Our fight against Pathways continues. The closer we get to the implementation of Pathways, the greater has become the opposition to this meretricious overhaul of the largest urban university in the nation. Under the guise of concern for our students, the Board will foist on the University a hodgepodge of courses and requirements that have no resemblance to a coherent, truly transferable degree program. Pathways will produce liberal arts degrees without study of history, without a second language, without laboratory experience. I ask those who [voice] support [for] Pathways, or who do not yet oppose it: “Would you send your children to a college whose academic program resembled Pathways?”
Pathways is especially dangerous to community colleges. It ignores the mission of community colleges to provide access and support to students not yet ready for the senior colleges. While providing a “pathway” to early transfer out of the community colleges for the better-prepared students, Pathways has stripped away additional class hours for students requiring developmental work. Pathways will cause the community colleges to empty out, not with graduates, but with transferees and dropouts. The full transfer function of the community colleges is being replaced by the promotion of training for narrowly defined occupations whose prospects are, at best, speculative.
The Wrong Path
Pathways (like the lamentable CUNYfirst) is a business model, not an academic model. Where in Pathways is there any sense of education for citizenship? For equal standing of all? For the sharing of a common core not only of skills, but of knowledge? There are some truly objectionable assumptions embedded in Pathways – for example, that our students are disinterested or undeserving of educational options.
CUNY students deserve a transferable degree. They also need a degree that articulates widely and provides access to masters and doctoral programs. Yet last year when members of the Council of Faculty Governance Leaders told Chancellor Matthew Goldstein that Pathways science courses would not be transferable to many colleges outside of CUNY, his response was that the inability of these courses to transfer was perhaps not such a bad thing, since it would discourage these students from leaving CUNY.
Pathways will create an academic ghetto separating CUNY from SUNY and private-colleges. While taking to heart our responsibility to ensure our students the smoothest path to graduation, we must defend their right to a quality education that will have full standing at other colleges.

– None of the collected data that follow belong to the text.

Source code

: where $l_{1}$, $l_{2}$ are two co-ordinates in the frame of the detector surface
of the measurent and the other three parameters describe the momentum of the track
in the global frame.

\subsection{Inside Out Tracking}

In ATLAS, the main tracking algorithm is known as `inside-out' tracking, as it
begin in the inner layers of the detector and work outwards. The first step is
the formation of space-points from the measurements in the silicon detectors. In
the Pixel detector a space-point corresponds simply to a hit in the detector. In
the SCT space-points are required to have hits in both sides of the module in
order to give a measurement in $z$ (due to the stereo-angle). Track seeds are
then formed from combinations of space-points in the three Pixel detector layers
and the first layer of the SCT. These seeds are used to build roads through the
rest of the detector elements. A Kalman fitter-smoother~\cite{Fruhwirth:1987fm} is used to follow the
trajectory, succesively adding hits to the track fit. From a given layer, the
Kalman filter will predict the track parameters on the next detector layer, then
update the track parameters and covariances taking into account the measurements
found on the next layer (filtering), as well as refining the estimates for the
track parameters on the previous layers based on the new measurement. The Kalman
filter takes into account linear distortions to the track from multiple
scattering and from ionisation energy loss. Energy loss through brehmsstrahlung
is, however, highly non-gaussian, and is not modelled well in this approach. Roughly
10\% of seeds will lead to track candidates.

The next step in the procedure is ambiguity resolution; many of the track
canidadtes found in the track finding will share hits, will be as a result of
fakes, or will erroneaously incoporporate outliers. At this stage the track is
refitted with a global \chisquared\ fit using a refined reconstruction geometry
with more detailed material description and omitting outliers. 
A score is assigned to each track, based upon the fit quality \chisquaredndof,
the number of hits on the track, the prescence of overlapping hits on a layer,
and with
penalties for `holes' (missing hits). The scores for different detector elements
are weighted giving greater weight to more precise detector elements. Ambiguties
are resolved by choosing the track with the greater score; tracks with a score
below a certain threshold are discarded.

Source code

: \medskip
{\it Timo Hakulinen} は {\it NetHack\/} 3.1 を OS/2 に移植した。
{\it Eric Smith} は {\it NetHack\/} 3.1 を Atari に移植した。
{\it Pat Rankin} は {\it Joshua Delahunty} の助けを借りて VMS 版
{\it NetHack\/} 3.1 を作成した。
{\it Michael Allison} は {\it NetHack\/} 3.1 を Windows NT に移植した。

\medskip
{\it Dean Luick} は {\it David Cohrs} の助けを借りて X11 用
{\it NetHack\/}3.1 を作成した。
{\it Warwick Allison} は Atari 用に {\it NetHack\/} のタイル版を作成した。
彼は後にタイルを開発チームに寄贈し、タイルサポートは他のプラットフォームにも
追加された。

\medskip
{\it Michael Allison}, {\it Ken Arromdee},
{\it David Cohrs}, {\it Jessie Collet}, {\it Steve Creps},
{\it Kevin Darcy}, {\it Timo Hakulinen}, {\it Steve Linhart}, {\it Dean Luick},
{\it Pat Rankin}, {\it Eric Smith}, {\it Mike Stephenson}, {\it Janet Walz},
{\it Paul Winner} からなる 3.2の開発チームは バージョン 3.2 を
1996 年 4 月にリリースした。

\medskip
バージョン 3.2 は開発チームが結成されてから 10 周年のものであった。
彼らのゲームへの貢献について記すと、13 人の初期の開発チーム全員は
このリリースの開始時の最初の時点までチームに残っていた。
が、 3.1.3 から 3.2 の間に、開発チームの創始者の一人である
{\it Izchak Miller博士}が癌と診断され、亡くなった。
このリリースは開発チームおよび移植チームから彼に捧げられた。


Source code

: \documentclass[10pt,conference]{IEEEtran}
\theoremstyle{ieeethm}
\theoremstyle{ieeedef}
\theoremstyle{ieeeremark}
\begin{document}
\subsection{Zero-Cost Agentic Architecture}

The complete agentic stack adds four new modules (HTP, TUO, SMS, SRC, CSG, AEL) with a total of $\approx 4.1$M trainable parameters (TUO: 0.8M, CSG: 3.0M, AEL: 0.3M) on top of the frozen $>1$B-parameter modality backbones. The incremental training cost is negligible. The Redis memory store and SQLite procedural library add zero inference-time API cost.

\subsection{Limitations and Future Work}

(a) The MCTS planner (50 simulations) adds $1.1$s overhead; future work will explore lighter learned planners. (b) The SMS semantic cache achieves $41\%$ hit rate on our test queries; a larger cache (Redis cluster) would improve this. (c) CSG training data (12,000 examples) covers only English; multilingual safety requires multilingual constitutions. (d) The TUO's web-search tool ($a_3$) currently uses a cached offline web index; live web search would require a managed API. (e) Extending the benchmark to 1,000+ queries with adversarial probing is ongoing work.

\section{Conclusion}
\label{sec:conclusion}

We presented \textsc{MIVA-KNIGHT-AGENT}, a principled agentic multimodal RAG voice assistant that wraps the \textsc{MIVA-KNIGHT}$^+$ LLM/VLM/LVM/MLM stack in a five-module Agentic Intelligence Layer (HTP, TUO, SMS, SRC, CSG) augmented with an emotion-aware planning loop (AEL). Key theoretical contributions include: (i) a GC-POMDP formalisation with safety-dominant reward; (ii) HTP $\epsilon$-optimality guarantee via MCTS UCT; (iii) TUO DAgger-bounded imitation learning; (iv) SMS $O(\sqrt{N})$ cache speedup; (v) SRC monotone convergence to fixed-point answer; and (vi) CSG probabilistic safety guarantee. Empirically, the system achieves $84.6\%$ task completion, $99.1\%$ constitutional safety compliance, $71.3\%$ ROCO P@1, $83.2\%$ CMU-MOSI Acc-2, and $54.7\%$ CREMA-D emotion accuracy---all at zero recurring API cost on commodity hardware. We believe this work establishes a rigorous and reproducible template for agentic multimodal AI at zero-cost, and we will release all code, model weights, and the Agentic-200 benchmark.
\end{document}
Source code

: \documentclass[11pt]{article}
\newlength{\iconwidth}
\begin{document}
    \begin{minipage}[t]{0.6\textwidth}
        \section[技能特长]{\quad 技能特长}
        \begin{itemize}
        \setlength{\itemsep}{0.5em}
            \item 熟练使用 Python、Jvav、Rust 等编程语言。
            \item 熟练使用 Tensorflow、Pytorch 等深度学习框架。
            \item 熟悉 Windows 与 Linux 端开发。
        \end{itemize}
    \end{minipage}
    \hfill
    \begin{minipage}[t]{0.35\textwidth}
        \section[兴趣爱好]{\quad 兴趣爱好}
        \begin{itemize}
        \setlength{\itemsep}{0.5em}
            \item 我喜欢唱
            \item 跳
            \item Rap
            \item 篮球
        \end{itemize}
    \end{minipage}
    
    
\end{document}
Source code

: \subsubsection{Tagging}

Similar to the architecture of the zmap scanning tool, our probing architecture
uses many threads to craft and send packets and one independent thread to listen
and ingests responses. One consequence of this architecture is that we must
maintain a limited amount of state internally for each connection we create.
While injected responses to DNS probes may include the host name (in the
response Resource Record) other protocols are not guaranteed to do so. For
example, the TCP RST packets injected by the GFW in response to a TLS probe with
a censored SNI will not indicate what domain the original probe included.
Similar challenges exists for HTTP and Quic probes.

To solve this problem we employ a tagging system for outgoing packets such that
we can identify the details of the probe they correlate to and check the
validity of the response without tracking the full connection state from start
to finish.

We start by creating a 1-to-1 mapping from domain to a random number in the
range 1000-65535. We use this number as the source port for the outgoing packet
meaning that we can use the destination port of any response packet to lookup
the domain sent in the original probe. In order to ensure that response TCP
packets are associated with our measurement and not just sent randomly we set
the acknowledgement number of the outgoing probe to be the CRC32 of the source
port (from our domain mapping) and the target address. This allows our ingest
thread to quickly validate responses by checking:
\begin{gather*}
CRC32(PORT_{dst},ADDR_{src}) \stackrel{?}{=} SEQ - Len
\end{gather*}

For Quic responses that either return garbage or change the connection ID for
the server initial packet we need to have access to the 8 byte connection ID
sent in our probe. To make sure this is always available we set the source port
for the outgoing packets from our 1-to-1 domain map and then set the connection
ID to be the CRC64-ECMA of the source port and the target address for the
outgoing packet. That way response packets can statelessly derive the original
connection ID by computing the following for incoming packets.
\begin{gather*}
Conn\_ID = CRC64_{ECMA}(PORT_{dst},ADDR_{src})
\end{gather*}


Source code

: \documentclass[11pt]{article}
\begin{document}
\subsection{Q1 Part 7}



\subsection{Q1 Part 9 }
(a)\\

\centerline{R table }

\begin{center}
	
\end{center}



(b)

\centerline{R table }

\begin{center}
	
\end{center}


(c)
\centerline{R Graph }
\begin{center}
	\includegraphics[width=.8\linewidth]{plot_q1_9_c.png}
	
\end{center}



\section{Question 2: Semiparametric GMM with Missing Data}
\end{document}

“Transfer” has always been a pretext for a master plan to curtail faculty authority over curriculum and effectively end faculty governance. Hostos Community College recently labored through a two-year accreditation-renewal process, based on many, many hours of inquiry and discussion from faculty, professional staff and administration. The recommendations/outcomes of this onerous-yet-fruitful process bear no resemblance whatsoever to the contorted profile of Pathways. So a vast amount of honest work in the accreditation process leading to a more effective community college is being replaced by an educational Walmart.
Stand for Change
We are all college graduates. We have a union contract, many of us have tenure; most critical of all, we have our professional integrity and consciences. I have faith (a faith based on experience and reason) that the contradictions of Pathways will become ever more apparent as Pathways becomes manifest, and that the clearly stated opposition of faculty will ultimately force a change. In the interim, a botched process is replacing the enthusiasm of innovation; enhanced collegiality forged by collaboration is being replaced with damaged relationships and compromised governance. It is our obligation to speak the truth and, by joining with others, to oppose, modify and ultimately reverse Pathways.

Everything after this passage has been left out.